L’ambassade de France me demandait de fournir, entre autres documents, un relevé bancaire. Lorsque je m’adressai au nouvel archevêque de Gagnoa qui m’avait accordé 5 ans pour que j’écrive et soutienne ma thèse, il me répondit que les caisses du diocèse étaient vides et qu’il n’était donc pas en mesure de me fournir ce relevé. Un prêtre d’Abidjan à qui j’avais exposé l’affaire m’assura que c’était un petit problème car son diocèse avait déjà donné ce document à plusieurs prêtres appartenant à des diocèses de l’Intérieur. Quand j’allai rencontrer l’ordinaire du lieu pour lui demander le fameux relevé bancaire, il déclara qu’il pouvait me rendre ce service à condition que je lui présente une lettre de mission dûment signée par mon évêque qui était Mgr Jean-Pierre Kutwã. Le lendemain, je me rendis à Gagnoa pour rencontrer mon évêque. Celui-ci me dit que rédiger et signer une lettre de mission ne lui posait aucun problème mais se demandait si son “grand-frère” me donnerait vraiment le relevé bancaire. Devant moi, il téléphona à son collègue. À la fin de la conversation téléphonique, Mgr Kutwã me dit ceci: “Il promet de me donner la réponse quand je serai à Abidjan.” L’archidiocèse d’Abidjan avait effectivement prévu de fêter les deux nouveaux évêques, Jean-Pierre Kutwã et Joseph Aké Yapo. Je ne pouvais pas ne pas être à cette messe qui eut lieu 4 jours après mon voyage à Gagnoa. À la sortie de la messe, je pus rencontrer Mgr Kutwã qui me fit savoir que son collègue lui avait dit que si Gagnoa me donnait une lettre de mission, Gagnoa devait aussi me fournir un relevé bancaire. En clair, Abidjan refusait de me donner, non pas de l’argent, mais un papier, juste un relevé bancaire.

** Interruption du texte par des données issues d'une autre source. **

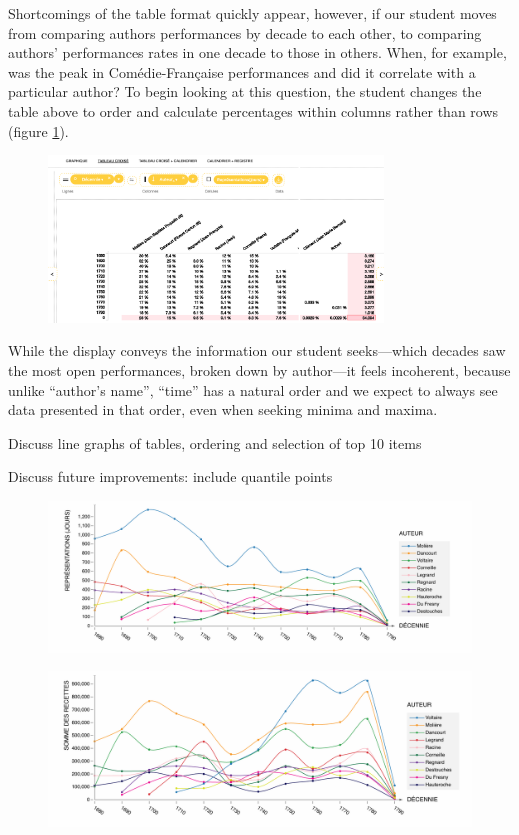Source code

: \documentclass[	DIV=calc,%
							paper=a4,%
							fontsize=11pt,%
							twocolumn]{scrartcl}	 					%
\begin{document}
Shortcomings of the table format quickly appear, however, if our student moves from comparing authors performances by decade to each other, to comparing authors’ performances rates in one decade to those in others.  When, for example, was the peak in Comédie-Française performances and did it correlate with a particular author?  To begin looking at this question, the student changes the table above to order and calculate percentages within columns rather than rows (figure \ref{fig:percents-incoherent}).

\begin{figure}
  \centering
	\includegraphics[width=3.5in]{steps/percents-incoherent.png}
	\caption{}
	\label{fig:percents-incoherent}
\end{figure}

While the display conveys the information our student seeks—which decades saw the most open performances, broken down by author—it feels incoherent, because unlike ``author’s name'', ``time'' has a natural order and we expect to always see data presented in that order, even when seeking minima and maxima.

Discuss line graphs of tables, ordering and selection of top 10 items

Discuss future improvements:  include quantile points

\begin{figure}
  \centering
	\includegraphics[width=7in]{steps/top-author-performances.png}
	\caption{}
	\label{fig:top-author-performances}
\end{figure}

\begin{figure}
  \centering
	\includegraphics[width=7in]{steps/top-author-receipts.png}
	\caption{}
	\label{fig:top-author-receipts}
\end{figure}
\end{document}
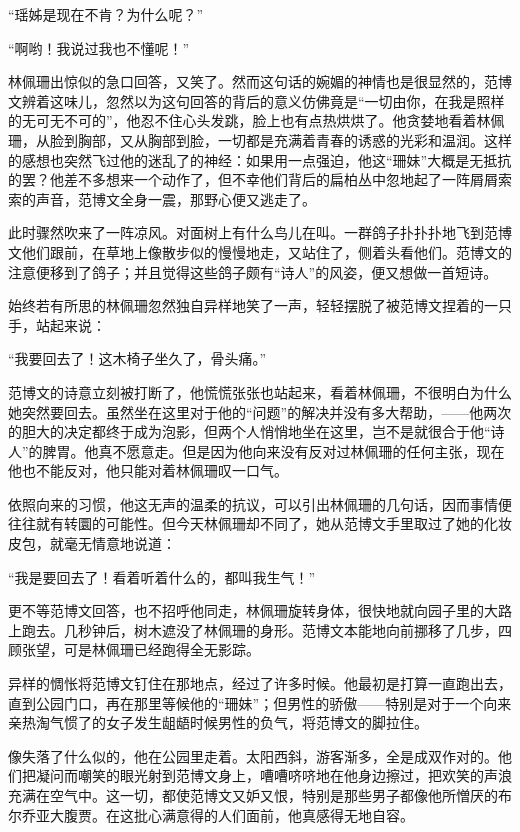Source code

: \par “瑶姊是现在不肯？为什么呢？”
\par “啊哟！我说过我也不懂呢！”
\par 林佩珊出惊似的急口回答，又笑了。然而这句话的婉媚的神情也是很显然的，范博文辨着这味儿，忽然以为这句回答的背后的意义仿佛竟是“一切由你，在我是照样的无可无不可的”，他忍不住心头发跳，脸上也有点热烘烘了。他贪婪地看着林佩珊，从脸到胸部，又从胸部到脸，一切都是充满着青春的诱惑的光彩和温润。这样的感想也突然飞过他的迷乱了的神经：如果用一点强迫，他这“珊妹”大概是无抵抗的罢？他差不多想来一个动作了，但不幸他们背后的扁柏丛中忽地起了一阵屑屑索索的声音，范博文全身一震，那野心便又逃走了。
\par 此时骤然吹来了一阵凉风。对面树上有什么鸟儿在叫。一群鸽子扑扑扑地飞到范博文他们跟前，在草地上像散步似的慢慢地走，又站住了，侧着头看他们。范博文的注意便移到了鸽子；并且觉得这些鸽子颇有“诗人”的风姿，便又想做一首短诗。
\par 始终若有所思的林佩珊忽然独自异样地笑了一声，轻轻摆脱了被范博文捏着的一只手，站起来说：
\par “我要回去了！这木椅子坐久了，骨头痛。”
\par 范博文的诗意立刻被打断了，他慌慌张张也站起来，看着林佩珊，不很明白为什么她突然要回去。虽然坐在这里对于他的“问题”的解决并没有多大帮助，——他两次的胆大的决定都终于成为泡影，但两个人悄悄地坐在这里，岂不是就很合于他“诗人”的脾胃。他真不愿意走。但是因为他向来没有反对过林佩珊的任何主张，现在他也不能反对，他只能对着林佩珊叹一口气。
\par 依照向来的习惯，他这无声的温柔的抗议，可以引出林佩珊的几句话，因而事情便往往就有转圜的可能性。但今天林佩珊却不同了，她从范博文手里取过了她的化妆皮包，就毫无情意地说道：
\par “我是要回去了！看着听着什么的，都叫我生气！”
\par 更不等范博文回答，也不招呼他同走，林佩珊旋转身体，很快地就向园子里的大路上跑去。几秒钟后，树木遮没了林佩珊的身形。范博文本能地向前挪移了几步，四顾张望，可是林佩珊已经跑得全无影踪。
\par 异样的惆怅将范博文钉住在那地点，经过了许多时候。他最初是打算一直跑出去，直到公园门口，再在那里等候他的“珊妹”；但男性的骄傲——特别是对于一个向来亲热淘气惯了的女子发生龃龉时候男性的负气，将范博文的脚拉住。
\par 像失落了什么似的，他在公园里走着。太阳西斜，游客渐多，全是成双作对的。他们把凝问而嘲笑的眼光射到范博文身上，嘈嘈哜哜地在他身边擦过，把欢笑的声浪充满在空气中。这一切，都使范博文又妒又恨，特别是那些男子都像他所憎厌的布尔乔亚大腹贾。在这批心满意得的人们面前，他真感得无地自容。

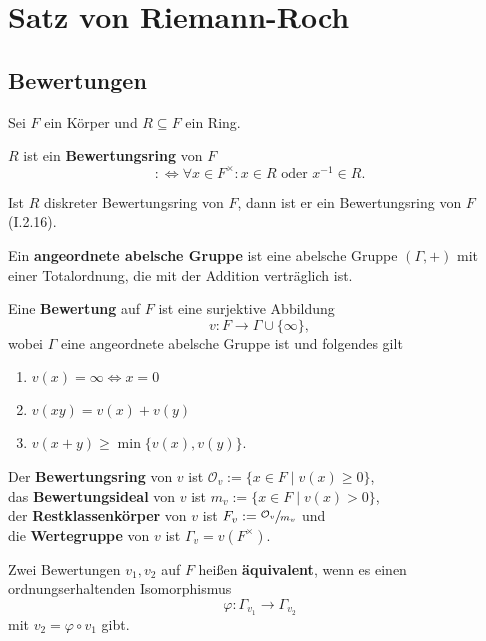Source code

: 
\chapter{Satz von Riemann-Roch}
\section{Bewertungen}
Sei $F$ ein Körper und $R \subseteq F$ ein Ring.

\begin{definition}
    $R$ ist ein \textbf{Bewertungsring} von $F$
    $$:\iff \forall x  \in F^{\times}: x \in R \text{ oder } x^{-1} \in R.$$
\end{definition}

\begin{beispiel}
    Ist $R$ diskreter Bewertungsring von $F$, dann ist er ein Bewertungsring von $F$ (I.2.16).
\end{beispiel}

\begin{definition}
    Ein \textbf{angeordnete abelsche Gruppe} ist eine abelsche Gruppe $(\Gamma, +)$ mit einer
    Totalordnung, die mit der Addition verträglich ist.

    Eine \textbf{Bewertung} auf $F$ ist eine surjektive Abbildung
    $$ v: F \to \Gamma \cup \{\infty\}, $$
    wobei $\Gamma$ eine angeordnete abelsche Gruppe ist und folgendes gilt
    \begin{enumerate}[label=(\arabic*)]
        \item $v(x) = \infty \iff x = 0$
        \item $v(xy) = v(x) + v(y)$
        \item $v(x+y) \geq \min\{v(x), v(y)\}$.
    \end{enumerate}

    Der \textbf{Bewertungsring} von $v$ ist $\mathcal{O}_v := \{x \in F \mid v(x) \geq 0\}$,\\
    das \textbf{Bewertungsideal} von $v$ ist $m_v := \{x \in F \mid v(x) > 0\}$,\\
    der \textbf{Restklassenkörper} von $v$ ist $F_v := \sfrac{\mathcal{O}_v}{m_v}$ und\\
    die \textbf{Wertegruppe} von $v$ ist $\Gamma_v = v(F^\times)$.

    Zwei Bewertungen $v_1, v_2$ auf $F$ heißen \textbf{äquivalent}, wenn es einen ordnungserhaltenden
    Isomorphismus
    $$ \varphi : \Gamma_{v_1} \to \Gamma_{v_2}$$ mit $v_2 = \varphi \circ v_1$ gibt.
\end{definition}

Le lendemain, Ezan Akélé m’invita chez lui. Lorsqu’il me demanda où j’en étais avec mon visa, je ne pus m’empêcher de lui narrer ce qui s’était passé la veille. Il proposa ensuite que je revienne le lendemain et que nous allions ensemble à sa banque. Nous allâmes à la banque et Monsieur Akélé me remit un relevé bancaire. Un fidèle laïc venait ainsi de sauver un clerc. C’est donc grâce à Ezan Akélé que j’obtins mon visa quelques jours plus tard. C’est après cet épisode de ma vie que je compris mieux la parole du Christ aux grands prêtres et anciens du peuple:”Les publicains et les prostituées vous précèdent dans le royaume de Dieu” (Matthieu 21,31).
Jésus voulait dire par là que le salut, ce n’est pas d’abord une affaire de qui porte le plus grand titre dans l’Église, de qui parle bien ou de qui a reçu le plus de sacrements mais une affaire de qui fait la volonté du Père, de qui est humain, de qui est capable de rendre service au prochain sans regarder son ethnie, sa religion ou sa couleur de peau. Akélé, le Nzima, n’a pas hésité en 2001 à aider le Dida que je suis. Quelle belle leçon!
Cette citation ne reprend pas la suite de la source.